Pleural fluid examination showed characteristics of exudate with mononuclear predominance (1043/µl leucocytes with 55.7% mononuclear cells). Bronchoalveolar lavage evidenced eosinophilic alveolitis (6.2% eosinophils) with negative cultures. Histopathological examination of pleura was consistent with subacute pleurisy with eosinophils (Fig. 2), and pericardium histopathology revealed subacute fibrinous pericarditis with abundant eosinophils (Fig. 3). The peak of AEC in peripheral blood was 830 cells/µl (Fig. 4). We did not find any genetic rearrangements of the PDGFRA or PDGFRB genes on peripheral blood. Based on these findings, the diagnosis of idiopathic HES was made and the patient was started on 1 mg/kg/day of prednisolone. Tuberculosis prophylaxis with isoniazid was also instituted. He showed clinical improvement within the next few days and was discharged home. The dose of corticosteroid was gradually tapered and discontinued after 6 months. Five years later, the patient remains on regular follow-up with no evidence of disease recurrence.

Figure 2 (click to enlarge)

Figure 3 (click to enlarge)

Figure 2 (A) Skeletal muscle of the chest wall and pleura thickened by fibrosis and inflammatory infiltrate. (B) Thickened pleura, with inflammatory infiltrate rich in eosinophils
Figure 3 (A) Thickened pericardium, with fibrinoleucocyte exudate and subacute haemorrage and underlying fibrosis. (B) Eosinophilic infiltrate

Figure 4 (click to enlarge)

Table 1 (click to enlarge)

Figure 4. Absolute eosinophil count during hospital admission
Table 1. Laboratory findings - Values in red are out of range

DISCUSSION

Cardiac involvement in HES is common [4], but pericardial involvement is estimated to be less than 10% [5]. There are several case reports on HES presenting as cardiac tamponade [4–9], but to our knowledge this is the first case without peripheral hypereosinophilia. Our patient presented with only mild peripheral eosinophilia which led to a delay in diagnosis. Only when histopathology reports showed tissue damage due to presence of eosinophils did the diagnosis became apparent. In the setting of HES, patients usually present with peripheral blood hypereosinophilia and eosinophilia-related target organ damage [3]. However, it is worth mentioning that the diagnostic criteria include tissue infiltration that is extensive in the subjective opinion of a pathologist [1]. The diagnosis of idiopathic HES was established as all other known causes of eosinophil dysfunction were excluded.
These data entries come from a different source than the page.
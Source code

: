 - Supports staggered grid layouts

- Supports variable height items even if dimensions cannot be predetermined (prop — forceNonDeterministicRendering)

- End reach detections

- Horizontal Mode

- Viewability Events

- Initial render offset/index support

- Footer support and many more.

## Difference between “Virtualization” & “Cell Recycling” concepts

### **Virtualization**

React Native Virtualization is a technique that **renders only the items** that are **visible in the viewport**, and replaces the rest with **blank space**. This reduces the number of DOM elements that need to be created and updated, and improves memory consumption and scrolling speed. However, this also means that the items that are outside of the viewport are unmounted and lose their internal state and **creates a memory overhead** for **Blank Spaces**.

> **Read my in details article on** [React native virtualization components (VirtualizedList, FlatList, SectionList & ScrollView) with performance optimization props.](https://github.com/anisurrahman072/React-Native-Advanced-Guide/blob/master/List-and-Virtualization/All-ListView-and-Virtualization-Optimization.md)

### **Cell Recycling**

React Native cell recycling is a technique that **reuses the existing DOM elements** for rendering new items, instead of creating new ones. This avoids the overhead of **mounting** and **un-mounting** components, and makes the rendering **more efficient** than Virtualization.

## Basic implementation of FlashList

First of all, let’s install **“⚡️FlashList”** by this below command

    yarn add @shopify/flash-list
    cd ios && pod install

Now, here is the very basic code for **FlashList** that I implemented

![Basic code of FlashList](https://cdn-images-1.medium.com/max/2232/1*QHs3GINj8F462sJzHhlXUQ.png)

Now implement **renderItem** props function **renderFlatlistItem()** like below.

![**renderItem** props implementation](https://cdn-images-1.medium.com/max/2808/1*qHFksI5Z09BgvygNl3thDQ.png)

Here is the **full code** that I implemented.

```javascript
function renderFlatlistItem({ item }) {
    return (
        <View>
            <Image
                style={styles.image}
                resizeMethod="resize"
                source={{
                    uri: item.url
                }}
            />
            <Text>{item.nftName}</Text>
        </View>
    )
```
The aim of therapy in HES is to reduce the eosinophilic granulocyte count in tissues, and glucocorticoids are generally recommended as first-line therapy [4, 7]. Our patient responded well to prednisolone with iatrogenic diabetes during treatment that was well controlled with metformin and sitagliptin. However, if prednisolone is not suitable, many other regimens are available, including steroid-sparing agents, a tyrosine-kinase inhibitor (imatinib) or immunomodulatory agents [2, 3]. Because of profound immunosuppression during treatment, it is important that infectious diseases are excluded. Our patient had previous contact with a patient being treated for active pulmonary tuberculosis a few years earlier and tested positive for IGRA. Therefore, it was mandatory to exclude active infection and start treatment for latent tuberculosis.

CONCLUSION

The authors consider that this case is unique because of the severity of organ dysfunction (eosinophilic alveolitis, pleurisy and pericarditis) in the absence of hypereosinophilia. Clinical expertise and attention are needed in the diagnosis of rare diseases, especially with atypical presentations, to ensure the best outcomes.